Islam mengajarkan ummatnya senantiasa mengamalkan budaya kerja yang unggul dengan bersandarkan iman dan akhlaq. Bagi yang menyadari hakikat ini, mereka akan berusaha meningkatkan kualitas dan produktivitasnya setiap masa tanpa rasa jemu. Mereka akan sadar bahwa bekerja itu bukan sekadar tanggungjawab terhadap diri, keluarga, masyarakat dan negara semata, melainkan amanah Allah ‘azza wa jalla.
Betapa banyak di antara kita (pekerja) yang sadar tentang perkara ini. Banyak komunitas pekerja yang memandang remeh mengenai pekerjaan, bekerja sambil lalu, curi kesempatan, menggunakan fasilitas jabatan untuk kepentingan peribadi. Shalat di waktu kerja, sedangkan waktunya shalat diisi berbual kosong tanpa makna.
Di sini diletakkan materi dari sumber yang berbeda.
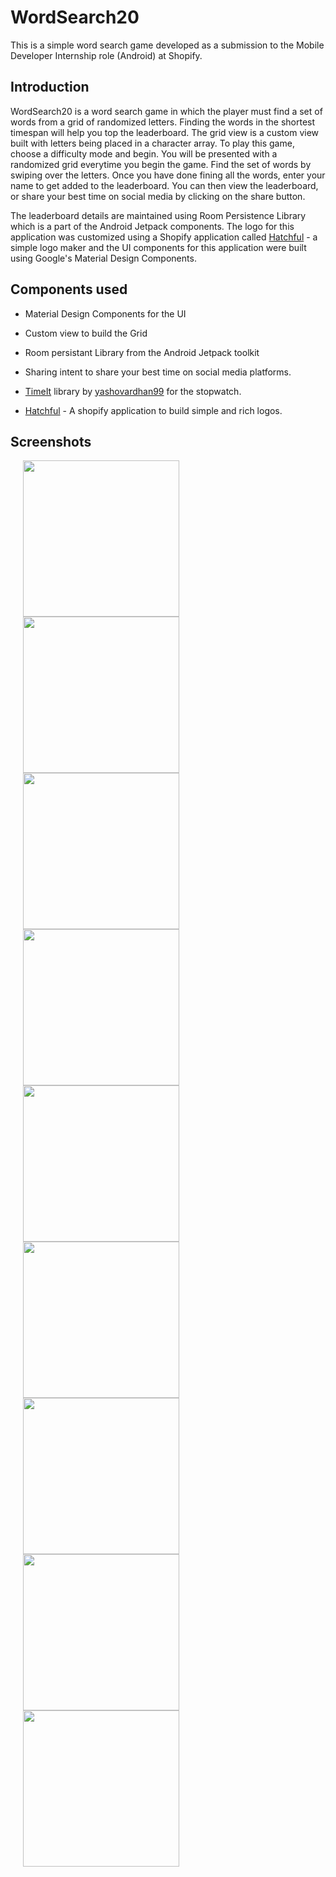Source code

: # WordSearch20
This is a simple word search game developed as a submission to the Mobile Developer Internship role (Android) at Shopify.


## Introduction

WordSearch20 is a word search game in which the player must find a set of words from a grid of randomized letters.
Finding the words in the shortest timespan will help you top the leaderboard. 
The grid view is a custom view built with letters being placed in a character array. To play this game, choose a difficulty mode and begin. You will be presented with a randomized grid everytime you begin the game. 
Find the set of words by swiping over the letters. Once you have done fining all the words, enter your name to get added to the leaderboard.
You can then view the leaderboard, or share your best time on social media by clicking on the share button.

The leaderboard details are maintained using Room Persistence Library which is a part of the Android Jetpack components.
The logo for this application was customized using a Shopify application called [Hatchful](https://hatchful.shopify.com/) - a simple logo maker and the UI components for this application were built using Google's Material Design Components.
                              
## Components used

* Material Design Components for the UI

* Custom view to build the Grid

* Room persistant Library from the Android Jetpack toolkit

* Sharing intent to share your best time on social media platforms.

* [TimeIt](https://github.com/yashovardhan99/TimeIt) library by [yashovardhan99](https://github.com/yashovardhan99/) for the stopwatch.

* [Hatchful](https://hatchful.shopify.com/) - A shopify application to build simple and rich logos.


## Screenshots

<img src="https://user-images.githubusercontent.com/10433759/72681200-3e948a80-3ae7-11ea-98ab-eee34fe1c1e5.png" width="250" hspace="20"/><img src="https://user-images.githubusercontent.com/10433759/72681201-3f2d2100-3ae7-11ea-9dc1-c79ff3242b86.png" width="250" hspace="20"/><img src="https://user-images.githubusercontent.com/10433759/72681202-3f2d2100-3ae7-11ea-9fbf-65e0d214a51c.png" width="250" hspace="20"/>
<img src="https://user-images.githubusercontent.com/10433759/72681203-3f2d2100-3ae7-11ea-91ee-9f381b44e15a.png" width="250" hspace="20"/><img src="https://user-images.githubusercontent.com/10433759/72681477-06db1200-3aea-11ea-9725-49a7d89d0f5e.png" width="250" hspace="20"/>
<img src="https://user-images.githubusercontent.com/10433759/72681205-3fc5b780-3ae7-11ea-8829-72576df65562.png" width="250" hspace="20"/>
<img src="https://user-images.githubusercontent.com/10433759/72681206-3fc5b780-3ae7-11ea-8af0-b853254e9e4a.png" width="250" hspace="20"/><img src="https://user-images.githubusercontent.com/10433759/72681207-405e4e00-3ae7-11ea-98f2-c35ffc7ca537.png" width="250" hspace="20"/><img src="https://user-images.githubusercontent.com/10433759/72681208-405e4e00-3ae7-11ea-943b-3a538e24f54f.png" width="250" hspace="20"/>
Membersihkan harta hasil dari jerih payah kita, hingga kita dan keluarga menikmatinya dengan nyaman dan aman. Benarlah firman Allah yang Maha kuasa: “Makanlah (wahai orang-orang yang beriman) dari apa yang telah dikaruniakan oleh Allah kepada kamu dari benda-benda yang halal lagi baik dan bersyukurlah akan nikmat Allah, jika benar kamu hanya menyembah Allah semata.” (QS. An-Nahl/ 16: 70).
Semoga keberkahan senantiasa tercurah bagi kita, sebagai ummat Rasulullaah shalallaahu ‘alaihi wa sallam yang tengah sama-sama berjuang, beribadah dan menunaikan amanah untuk meraih kemuliaanNya. Sekalipun masing-masing kita berbeda garapan dan bidangnya; Ada yang di Mesjid, ada yang di Sekolah. Ada yang bertugas memanage, ada pula yang beroperasi di lapangan. Ada yang bertugas Mengajar menjadi Guru dengan ilmunya, ada pula yang berkeringat deras guna menyiapkan perangkat dan sarana belajarnya.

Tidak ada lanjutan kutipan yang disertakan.